## Task objective
Only one stretch of the records below is wanted: the lines from the one holding "keybrd version 0.x.x" through the one holding "to const SAMPLE_COUNT". Return it exactly, both ends included.

Source texts of formatted documents:
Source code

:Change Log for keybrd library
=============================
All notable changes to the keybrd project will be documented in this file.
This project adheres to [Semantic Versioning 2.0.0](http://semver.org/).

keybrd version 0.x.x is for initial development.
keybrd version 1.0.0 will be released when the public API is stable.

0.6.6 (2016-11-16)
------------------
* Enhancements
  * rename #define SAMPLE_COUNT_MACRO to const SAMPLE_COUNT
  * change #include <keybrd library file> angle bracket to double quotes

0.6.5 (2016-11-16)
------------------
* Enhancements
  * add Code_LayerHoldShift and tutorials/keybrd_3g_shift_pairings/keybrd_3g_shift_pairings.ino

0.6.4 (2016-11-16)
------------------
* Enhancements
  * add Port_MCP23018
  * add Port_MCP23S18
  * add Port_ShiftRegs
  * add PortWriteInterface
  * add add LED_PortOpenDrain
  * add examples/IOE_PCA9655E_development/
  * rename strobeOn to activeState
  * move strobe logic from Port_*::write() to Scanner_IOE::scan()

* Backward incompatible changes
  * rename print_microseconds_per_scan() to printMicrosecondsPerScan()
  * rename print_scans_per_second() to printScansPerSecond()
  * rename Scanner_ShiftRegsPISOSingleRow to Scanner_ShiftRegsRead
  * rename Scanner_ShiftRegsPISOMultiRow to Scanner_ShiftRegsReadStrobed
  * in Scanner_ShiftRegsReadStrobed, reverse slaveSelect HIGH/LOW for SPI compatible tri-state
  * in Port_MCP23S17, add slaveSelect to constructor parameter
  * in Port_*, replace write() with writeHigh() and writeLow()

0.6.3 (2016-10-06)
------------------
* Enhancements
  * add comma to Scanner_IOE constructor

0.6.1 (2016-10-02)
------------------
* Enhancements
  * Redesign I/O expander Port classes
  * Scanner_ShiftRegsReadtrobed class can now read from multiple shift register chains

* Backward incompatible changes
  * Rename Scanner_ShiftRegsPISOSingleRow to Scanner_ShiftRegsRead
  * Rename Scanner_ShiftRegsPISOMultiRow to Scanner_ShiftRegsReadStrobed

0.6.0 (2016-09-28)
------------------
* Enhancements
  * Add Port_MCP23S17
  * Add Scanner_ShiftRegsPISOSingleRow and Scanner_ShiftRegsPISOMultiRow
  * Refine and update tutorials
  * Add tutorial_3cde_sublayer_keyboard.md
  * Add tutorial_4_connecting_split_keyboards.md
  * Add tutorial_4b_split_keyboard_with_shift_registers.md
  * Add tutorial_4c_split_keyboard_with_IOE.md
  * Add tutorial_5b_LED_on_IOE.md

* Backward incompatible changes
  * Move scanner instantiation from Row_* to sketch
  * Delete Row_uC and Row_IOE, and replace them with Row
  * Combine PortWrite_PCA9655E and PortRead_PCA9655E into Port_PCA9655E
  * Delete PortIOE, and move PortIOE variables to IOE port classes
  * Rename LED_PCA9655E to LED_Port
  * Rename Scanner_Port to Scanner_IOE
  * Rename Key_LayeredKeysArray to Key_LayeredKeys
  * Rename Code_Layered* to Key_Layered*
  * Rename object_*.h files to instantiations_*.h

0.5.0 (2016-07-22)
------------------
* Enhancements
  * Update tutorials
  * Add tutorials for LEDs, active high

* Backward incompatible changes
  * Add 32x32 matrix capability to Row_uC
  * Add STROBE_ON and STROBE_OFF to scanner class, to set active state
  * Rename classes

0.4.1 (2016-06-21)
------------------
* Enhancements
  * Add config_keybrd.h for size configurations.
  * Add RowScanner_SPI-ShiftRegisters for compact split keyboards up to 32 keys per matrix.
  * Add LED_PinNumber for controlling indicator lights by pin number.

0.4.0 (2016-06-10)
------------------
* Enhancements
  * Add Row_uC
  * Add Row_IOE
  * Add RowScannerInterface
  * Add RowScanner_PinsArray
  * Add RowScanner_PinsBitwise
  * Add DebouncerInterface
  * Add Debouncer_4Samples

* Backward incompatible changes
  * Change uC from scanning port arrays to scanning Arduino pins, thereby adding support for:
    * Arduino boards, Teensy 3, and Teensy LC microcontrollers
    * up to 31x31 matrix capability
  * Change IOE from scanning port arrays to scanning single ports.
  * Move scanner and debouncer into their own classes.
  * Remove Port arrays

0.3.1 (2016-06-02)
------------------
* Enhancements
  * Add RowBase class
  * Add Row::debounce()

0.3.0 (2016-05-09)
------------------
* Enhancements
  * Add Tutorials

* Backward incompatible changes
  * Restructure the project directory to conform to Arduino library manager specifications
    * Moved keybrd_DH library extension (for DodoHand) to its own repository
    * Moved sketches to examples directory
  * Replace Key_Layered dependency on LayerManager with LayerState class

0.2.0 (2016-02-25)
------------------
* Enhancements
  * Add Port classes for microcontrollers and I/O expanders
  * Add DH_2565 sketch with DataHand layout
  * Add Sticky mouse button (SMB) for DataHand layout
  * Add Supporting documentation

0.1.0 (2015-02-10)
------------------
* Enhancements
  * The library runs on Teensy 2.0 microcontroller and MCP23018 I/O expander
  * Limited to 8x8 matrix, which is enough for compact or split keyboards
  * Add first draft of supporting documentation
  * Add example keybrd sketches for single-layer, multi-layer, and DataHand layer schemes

## Answer section
keybrd version 0.x.x is for initial development.
keybrd version 1.0.0 will be released when the public API is stable.

0.6.6 (2016-11-16)
------------------
* Enhancements
  * rename #define SAMPLE_COUNT_MACRO to const SAMPLE_COUNT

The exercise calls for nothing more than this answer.